One of the latest blows to these groups was dealt on August 26, with the capture of 29 members of a Colombian-Ecuadorian organization with links to Mexican cartels, the Colombian Navy indicated in a statement. The result was achieved through a simultaneous action involving the Colombian National Police and the Ecuadorian National Police in the city of Santiago de Cali, Valle del Cauca, Colombia, and in the provinces of Esmeraldas, Manabí, and Guayas, in Ecuador.
Those captured, citizens of both countries, were dedicated to sending large shipments of cocaine to Mexico and the United States, using go-fast boats, through the Pacific Ocean.
“This group had the capacity to transport 2 tons of cocaine hydrochloride monthly to Mexico, where, with the Mexican cartels, they managed to introduce them to international markets, particularly to the United States,” Colombian Navy Vice Admiral Orlando Grisales Franceschi, chief of Naval Operations Staff, told the media. “This group obtained resources of approximately $66 million per month, approximately $800 million per year, as a result of its illicit activity.”
In the Colombian Pacific, authorities captured 53 members of four structures dedicated to the construction of semi-submersibles and the shipment of narcotics to Central and South America and Europe.
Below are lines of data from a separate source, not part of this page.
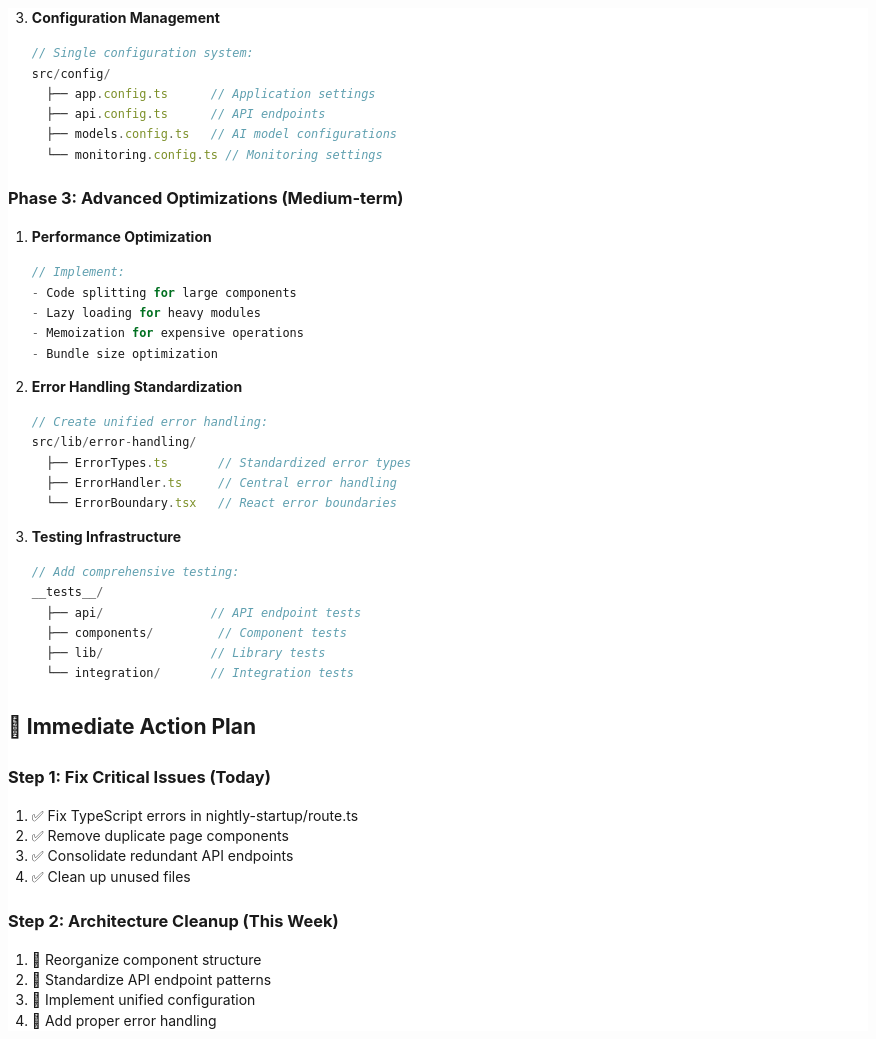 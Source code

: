 3. **Configuration Management**
   ```typescript
   // Single configuration system:
   src/config/
     ├── app.config.ts      // Application settings
     ├── api.config.ts      // API endpoints
     ├── models.config.ts   // AI model configurations
     └── monitoring.config.ts // Monitoring settings
   ```

### **Phase 3: Advanced Optimizations (Medium-term)**

1. **Performance Optimization**
   ```typescript
   // Implement:
   - Code splitting for large components
   - Lazy loading for heavy modules
   - Memoization for expensive operations
   - Bundle size optimization
   ```

2. **Error Handling Standardization**
   ```typescript
   // Create unified error handling:
   src/lib/error-handling/
     ├── ErrorTypes.ts       // Standardized error types
     ├── ErrorHandler.ts     // Central error handling
     └── ErrorBoundary.tsx   // React error boundaries
   ```

3. **Testing Infrastructure**
   ```typescript
   // Add comprehensive testing:
   __tests__/
     ├── api/               // API endpoint tests
     ├── components/         // Component tests
     ├── lib/               // Library tests
     └── integration/       // Integration tests
   ```

## 🎯 **Immediate Action Plan**

### **Step 1: Fix Critical Issues (Today)**
1. ✅ Fix TypeScript errors in nightly-startup/route.ts
2. ✅ Remove duplicate page components
3. ✅ Consolidate redundant API endpoints
4. ✅ Clean up unused files

### **Step 2: Architecture Cleanup (This Week)**
1. 🔄 Reorganize component structure
2. 🔄 Standardize API endpoint patterns
3. 🔄 Implement unified configuration
4. 🔄 Add proper error handling
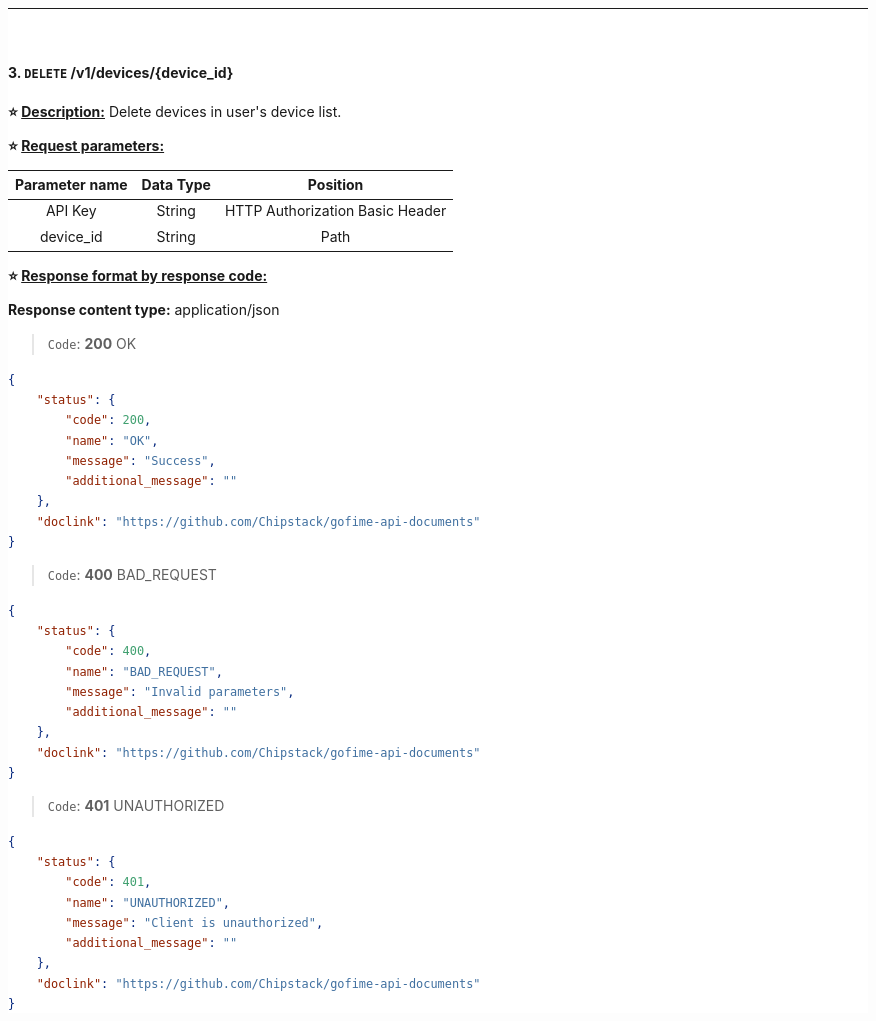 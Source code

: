 

------
<br />

#### 3. `DELETE` /v1/devices/{device_id}

**:star: <ins>Description:</ins>** Delete devices in user's device list.

**:star: <ins>Request parameters:</ins>**

| Parameter name | Data Type |            Position             |
| :------------: | :-------: | :-----------------------------: |
|    API Key     |  String   | HTTP Authorization Basic Header |
|   device_id    |  String   |              Path               |



**:star: <ins>Response format by response code:</ins>**

**Response content type:** application/json

> `Code`: **200** OK

```json
{
	"status": {
		"code": 200,
		"name": "OK",
		"message": "Success",
		"additional_message": ""
	},
	"doclink": "https://github.com/Chipstack/gofime-api-documents"
}
```



> `Code`: **400** BAD_REQUEST

```json
{
	"status": {
		"code": 400,
		"name": "BAD_REQUEST",
		"message": "Invalid parameters",
		"additional_message": ""
	},
	"doclink": "https://github.com/Chipstack/gofime-api-documents"
}
```



> `Code`: **401** UNAUTHORIZED

```json
{
	"status": {
		"code": 401,
		"name": "UNAUTHORIZED",
		"message": "Client is unauthorized",
		"additional_message": ""
	},
	"doclink": "https://github.com/Chipstack/gofime-api-documents"
}
```
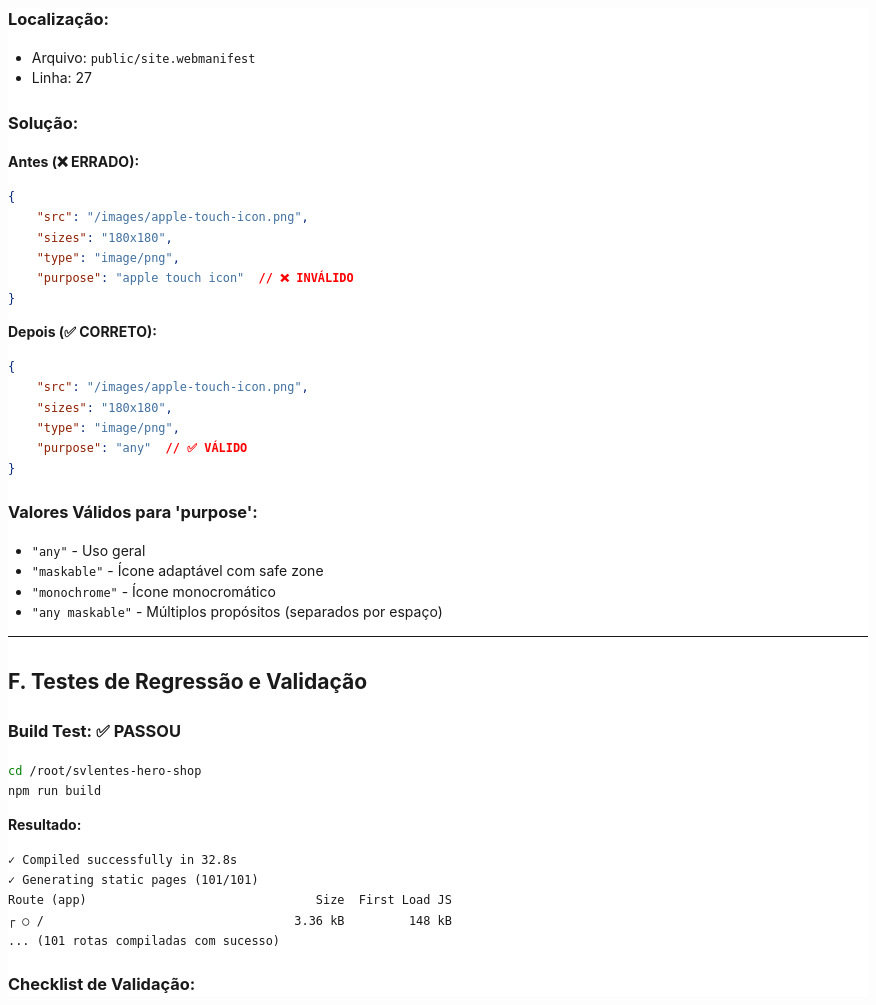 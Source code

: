 ### **Localização:**
- Arquivo: `public/site.webmanifest`
- Linha: 27

### **Solução:**

**Antes (❌ ERRADO):**
```json
{
    "src": "/images/apple-touch-icon.png",
    "sizes": "180x180",
    "type": "image/png",
    "purpose": "apple touch icon"  // ❌ INVÁLIDO
}
```

**Depois (✅ CORRETO):**
```json
{
    "src": "/images/apple-touch-icon.png",
    "sizes": "180x180",
    "type": "image/png",
    "purpose": "any"  // ✅ VÁLIDO
}
```

### **Valores Válidos para 'purpose':**
- `"any"` - Uso geral
- `"maskable"` - Ícone adaptável com safe zone
- `"monochrome"` - Ícone monocromático
- `"any maskable"` - Múltiplos propósitos (separados por espaço)

---

## **F. Testes de Regressão e Validação**

### **Build Test: ✅ PASSOU**

```bash
cd /root/svlentes-hero-shop
npm run build
```

**Resultado:**
```
✓ Compiled successfully in 32.8s
✓ Generating static pages (101/101)
Route (app)                                Size  First Load JS
┌ ○ /                                   3.36 kB         148 kB
... (101 rotas compiladas com sucesso)
```

### **Checklist de Validação:**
In the Colombian Caribbean, the Navy dismantled five narcotrafficking organizations, capturing 57 people.
“The drugs that usually leave through La Guajira come from Catatumbo, Norte de Santander, where there are illegal groups that are controlled by production centers of FARC [Revolutionary Armed Forces of Colombia] dissidents and the ELN [National Liberation Army],” Vice Admiral Hernando Mattos Dager, commander of the Caribbean Naval Force, told Diálogo.
The large drug seizures, which weaken narcotrafficking groups, were done through operational synergy between different national authorities as well as a multinational effort. “Many countries are involved that are working in the fight against narcotrafficking at sea, France, Netherlands, Dominican Republic, Jamaica, Honduras, Mexico, Panama, Costa Rica, and the United States, among other countries,” Vice Adm. Mattos said.
In total, at the end of August, authorities had captured 413 people linked to narcotrafficking. In the first half of the year, law enforcement seized more than 317 tons of cocaine hydrochloride, according to figures Minister of National Defense Iván Velásquez Gómez provided in his August 8 accountability report.
“Working together has been key to impacting the assets of criminal groups and taking from them, in just over three and a half years, assets valued at close to $7 billion,” Deputy Attorney General Martha Janeth Mancera said during a late August event.
“With the United States we have different programs and within the programs is the FBI that has been a bulwark for us to achieve the identification of transnational organized crime, but beyond that, it is how we generate investigation methodologies that are more efficient, agile, and forceful,” Deputy Attorney Mancera said.